Figure 7. Figure 7. Figure 7. Figure 7.—
How a population bearing AA, BA, and AB reacts to small random variations. The results were obtained with a simple deterministic model, that is, a model where selection takes place only after an initial and controlled “random” variation. (more ...)

Neutral suicidal polymorphism and population extinction:
Neutral variations of the lock function can greatly reduce host population mean fitness: as a lockB/keyA type gets frequent by drift, many crosses in the population are incompatible. Eventually, nothing opposes the fixation by drift of such a suicidal Wolbachia. If MI < 1, some proportion of the eggs can still survive. However, if MI = 1, and if lockB and keyA are totally incompatible, no viable progeny is produced, so that the host population simply goes extinct.

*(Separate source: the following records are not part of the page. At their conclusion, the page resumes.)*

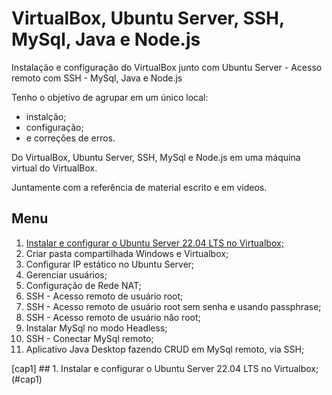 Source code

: # VirtualBox, Ubuntu Server, SSH, MySql, Java e Node.js
Instalação e configuração do VirtualBox junto com Ubuntu Server - Acesso remoto com SSH - MySql, Java e Node.js

Tenho o objetivo de agrupar em um único local:
* instalção;
* configuração;
* e correções de erros.

Do VirtualBox, Ubuntu Server, SSH, MySql e Node.js em uma máquina virtual do VirtualBox.

Juntamente com a referência de material escrito e em vídeos.

## Menu

1. [Instalar e configurar o Ubuntu Server 22.04 LTS no Virtualbox;](#cap1)
2. Criar pasta compartilhada Windows e Virtualbox;
3. Configurar IP estático no Ubuntu Server;
4. Gerenciar usuários;
5. Configuração de Rede NAT;
6. SSH - Acesso remoto de usuário root;
7. SSH - Acesso remoto de usuário root sem senha e usando passphrase;
8. SSH - Acesso remoto de usuário não root;
9. Instalar MySql no modo Headless;
10. SSH - Conectar MySql remoto;
11. Aplicativo Java Desktop fazendo CRUD em MySql remoto, via SSH;

[cap1] ## 1. Instalar e configurar o Ubuntu Server 22.04 LTS no Virtualbox; (#cap1)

EVOLUTION UNDER MUTATION, DRIFT, AND SELECTION

Typology on population states:
Having illustrated several possible sequences of events using specific combinations of lock/key pairs without random mutation, we now analyze how these different processes globally affect the evolution of populations, by allowing all parameters to mutate randomly. For the purpose of this analysis, let us define a typology on “population states,” with six discrete states distinguished:
  • State 1: infection loss, when all individuals are uninfected.
  • State 2: population extinction, when no offspring is produced, due to the fixation by drift of a suicidal Wolbachia.
  • State 3: stability of compatibility types, when the initial lock/key pair is still predominant. Arbitrarily, we define “predominance” as a frequency >0.9, so that predominance of a type includes cryptic polymorphism, due to recurrent mutation.
  • State 4: predominance of a new compatibility type, when a new lock/key type, more compatible with itself than with the initial type, is at a frequency >0.9.
  • State 5: balanced suicidal polymorphism, when two types with higher cross-compatibility than self-compatibility (like lockB/keyA and lockA/keyB), and only these two, are at frequencies >0.1.
  • State 6: this population state is peculiar in that it corresponds to all possible situations that are not described by the five other states. In practice, state 6 will describe mainly (i) populations harboring a neutral polymorphism (like lockA/keyA and lockB/keyA) and (ii) populations where a suicidal type (like lockB/keyA) is at a frequency >0.9. However, we do not rule out that state 6 might include others types of situations, potentially interesting but unidentifiable on the basis of our current understanding of the system.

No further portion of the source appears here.